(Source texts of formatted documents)
-.-.-
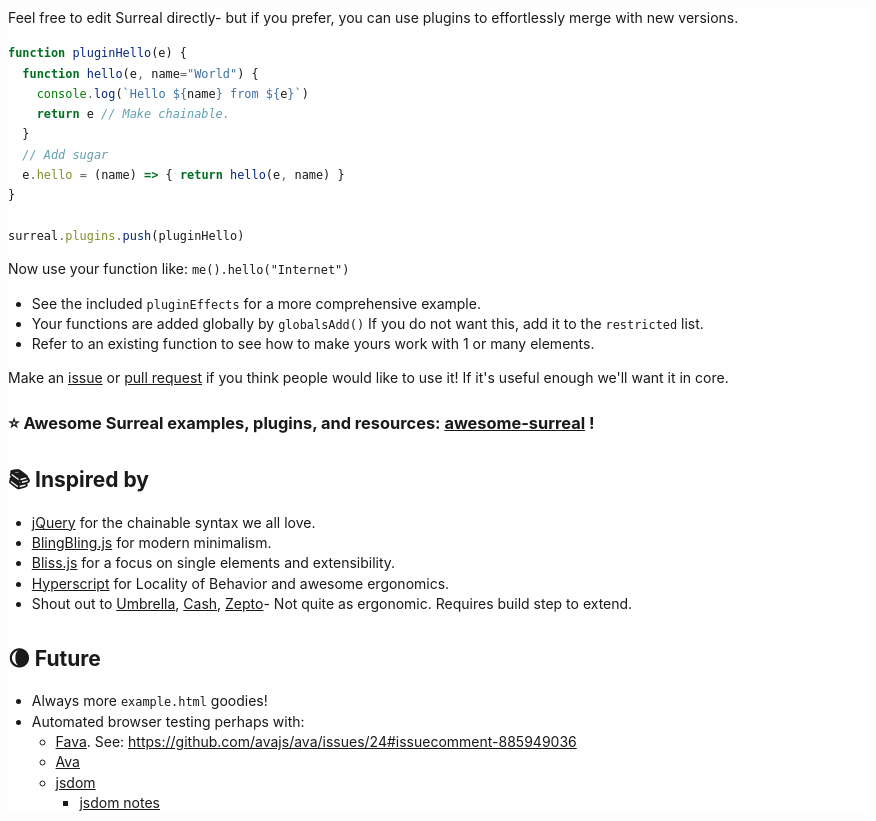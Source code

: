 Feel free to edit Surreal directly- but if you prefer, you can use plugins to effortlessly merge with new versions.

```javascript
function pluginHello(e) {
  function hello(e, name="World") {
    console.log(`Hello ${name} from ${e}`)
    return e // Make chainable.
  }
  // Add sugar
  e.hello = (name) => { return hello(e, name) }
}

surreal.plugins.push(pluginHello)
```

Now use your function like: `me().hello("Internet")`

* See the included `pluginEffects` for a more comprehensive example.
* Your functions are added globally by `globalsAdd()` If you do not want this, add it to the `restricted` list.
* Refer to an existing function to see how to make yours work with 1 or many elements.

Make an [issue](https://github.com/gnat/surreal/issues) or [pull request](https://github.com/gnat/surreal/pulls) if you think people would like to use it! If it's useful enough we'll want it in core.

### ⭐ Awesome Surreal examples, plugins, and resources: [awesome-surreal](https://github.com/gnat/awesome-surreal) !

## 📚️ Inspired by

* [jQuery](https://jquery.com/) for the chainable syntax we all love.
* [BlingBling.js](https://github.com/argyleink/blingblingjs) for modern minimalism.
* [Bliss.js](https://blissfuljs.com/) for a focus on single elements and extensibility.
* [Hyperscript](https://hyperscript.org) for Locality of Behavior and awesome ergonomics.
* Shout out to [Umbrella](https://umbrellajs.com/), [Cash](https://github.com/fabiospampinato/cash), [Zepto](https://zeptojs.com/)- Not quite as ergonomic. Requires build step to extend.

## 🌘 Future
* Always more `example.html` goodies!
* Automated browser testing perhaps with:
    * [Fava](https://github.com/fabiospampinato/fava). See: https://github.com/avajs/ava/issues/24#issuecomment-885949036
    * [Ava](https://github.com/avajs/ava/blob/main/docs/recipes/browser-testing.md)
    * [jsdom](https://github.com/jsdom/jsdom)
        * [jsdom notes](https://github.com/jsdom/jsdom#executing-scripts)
-.-.-
#### [INSTRUCTIONS FOR THE TASK]
Take the line above containing "more comprehensive example.", the line containing "### ⭐ Awesome", and all lines in between, and copy them exactly without anything else.

#### [ANSWER FOR THE TASK]
* See the included `pluginEffects` for a more comprehensive example.
* Your functions are added globally by `globalsAdd()` If you do not want this, add it to the `restricted` list.
* Refer to an existing function to see how to make yours work with 1 or many elements.

Make an [issue](https://github.com/gnat/surreal/issues) or [pull request](https://github.com/gnat/surreal/pulls) if you think people would like to use it! If it's useful enough we'll want it in core.

### ⭐ Awesome Surreal examples, plugins, and resources: [awesome-surreal](https://github.com/gnat/awesome-surreal) !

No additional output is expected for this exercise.